--- SUPPLIED MATERIAL Enclosed Below ---

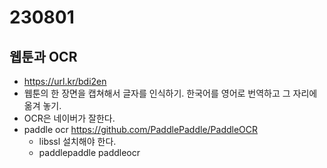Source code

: # 230801

## 웹툰과 OCR

- https://url.kr/bdi2en
- 웹툰의 한 장면을 캡쳐해서 글자를 인식하기. 한국어를 영어로 번역하고 그 자리에 옮겨 놓기.
- OCR은 네이버가 잘한다.
- paddle ocr https://github.com/PaddlePaddle/PaddleOCR
  - libssl 설치해야 한다.
  - paddlepaddle paddleocr

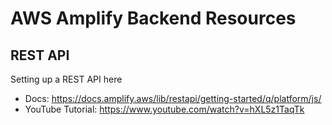 # AWS Amplify Backend Resources
## REST API
Setting up a REST API here
- Docs: https://docs.amplify.aws/lib/restapi/getting-started/q/platform/js/
- YouTube Tutorial: https://www.youtube.com/watch?v=hXL5z1TaqTk
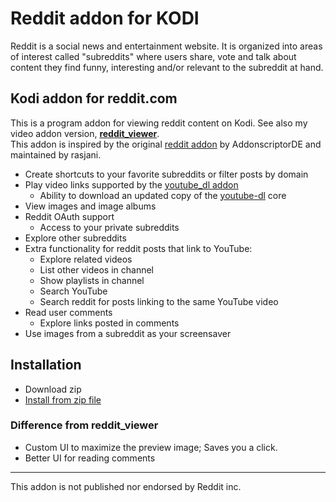 # Reddit addon for KODI 
Reddit is a social news and entertainment website. It is organized into areas of interest called "subreddits" where users share, vote and talk about content they find funny, interesting and/or relevant to the subreddit at hand.

## Kodi addon for reddit.com
This is a program addon for viewing reddit content on Kodi. See also my video addon version, [__reddit_viewer__](https://github.com/gedisony/plugin.video.reddit_viewer).  
This addon is inspired by the original [reddit addon](https://github.com/rasjani/plugin.video.reddit_tv) by AddonscriptorDE and maintained by rasjani.
- Create shortcuts to your favorite subreddits or filter posts by domain
- Play video links supported by the [youtube_dl addon](https://github.com/ruuk/script.module.youtube.dl)
  - Ability to download an updated copy of the [youtube-dl](https://github.com/rg3/YouTube-dl) core
- View images and image albums
- Reddit OAuth support
  - Access to your private subreddits
- Explore other subreddits
- Extra functionality for reddit posts that link to YouTube:
  - Explore related videos
  - List other videos in channel
  - Show playlists in channel
  - Search YouTube
  - Search reddit for posts linking to the same YouTube video
- Read user comments
  - Explore links posted in comments
- Use images from a subreddit as your screensaver

## Installation
- Download zip
- [Install from zip file](http://kodi.wiki/view/HOW-TO:Install_add-ons_from_zip_files)

### Difference from reddit_viewer
- Custom UI to maximize the preview image; Saves you a click.
- Better UI for reading comments

---

This addon is not published nor endorsed by Reddit inc.
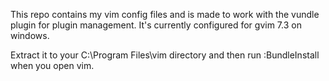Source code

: This repo contains my vim config files and is made to work with the vundle plugin for plugin management. 
It's currently configured for gvim 7.3 on windows.

Extract it to your C:\Program Files\vim directory and then run :BundleInstall when you open vim.
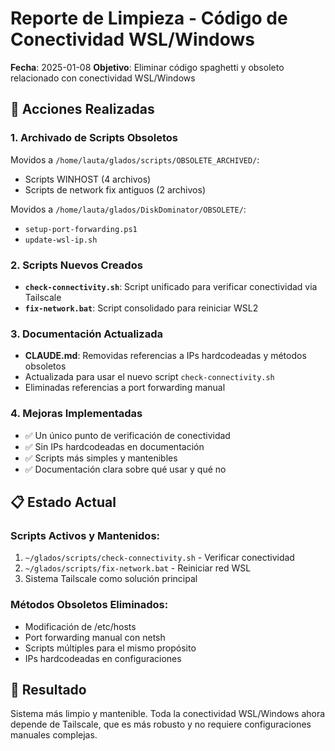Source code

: # Reporte de Limpieza - Código de Conectividad WSL/Windows

**Fecha**: 2025-01-08
**Objetivo**: Eliminar código spaghetti y obsoleto relacionado con conectividad WSL/Windows

## 🧹 Acciones Realizadas

### 1. Archivado de Scripts Obsoletos
Movidos a `/home/lauta/glados/scripts/OBSOLETE_ARCHIVED/`:
- Scripts WINHOST (4 archivos)
- Scripts de network fix antiguos (2 archivos)

Movidos a `/home/lauta/glados/DiskDominator/OBSOLETE/`:
- `setup-port-forwarding.ps1`
- `update-wsl-ip.sh`

### 2. Scripts Nuevos Creados
- **`check-connectivity.sh`**: Script unificado para verificar conectividad via Tailscale
- **`fix-network.bat`**: Script consolidado para reiniciar WSL2

### 3. Documentación Actualizada
- **CLAUDE.md**: Removidas referencias a IPs hardcodeadas y métodos obsoletos
- Actualizada para usar el nuevo script `check-connectivity.sh`
- Eliminadas referencias a port forwarding manual

### 4. Mejoras Implementadas
- ✅ Un único punto de verificación de conectividad
- ✅ Sin IPs hardcodeadas en documentación
- ✅ Scripts más simples y mantenibles
- ✅ Documentación clara sobre qué usar y qué no

## 📋 Estado Actual

### Scripts Activos y Mantenidos:
1. `~/glados/scripts/check-connectivity.sh` - Verificar conectividad
2. `~/glados/scripts/fix-network.bat` - Reiniciar red WSL
3. Sistema Tailscale como solución principal

### Métodos Obsoletos Eliminados:
- Modificación de /etc/hosts
- Port forwarding manual con netsh
- Scripts múltiples para el mismo propósito
- IPs hardcodeadas en configuraciones

## 🎯 Resultado

Sistema más limpio y mantenible. Toda la conectividad WSL/Windows ahora depende de Tailscale, que es más robusto y no requiere configuraciones manuales complejas.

--- End of Enclosed SUPPLIED MATERIAL ---

- [PROBLEM TO SOLVE] The data above holds the lines to copy: start at the one with "# AWS Amplify Backend Resources", stop at the one with "# Reddit addon for KODI", include both, copy them exactly without pictures, and copy nothing else.

- [ANSWER SECTION]
 # AWS Amplify Backend Resources
## REST API
Setting up a REST API here
- Docs: https://docs.amplify.aws/lib/restapi/getting-started/q/platform/js/
- YouTube Tutorial: https://www.youtube.com/watch?v=hXL5z1TaqTk
 # Reddit addon for KODI 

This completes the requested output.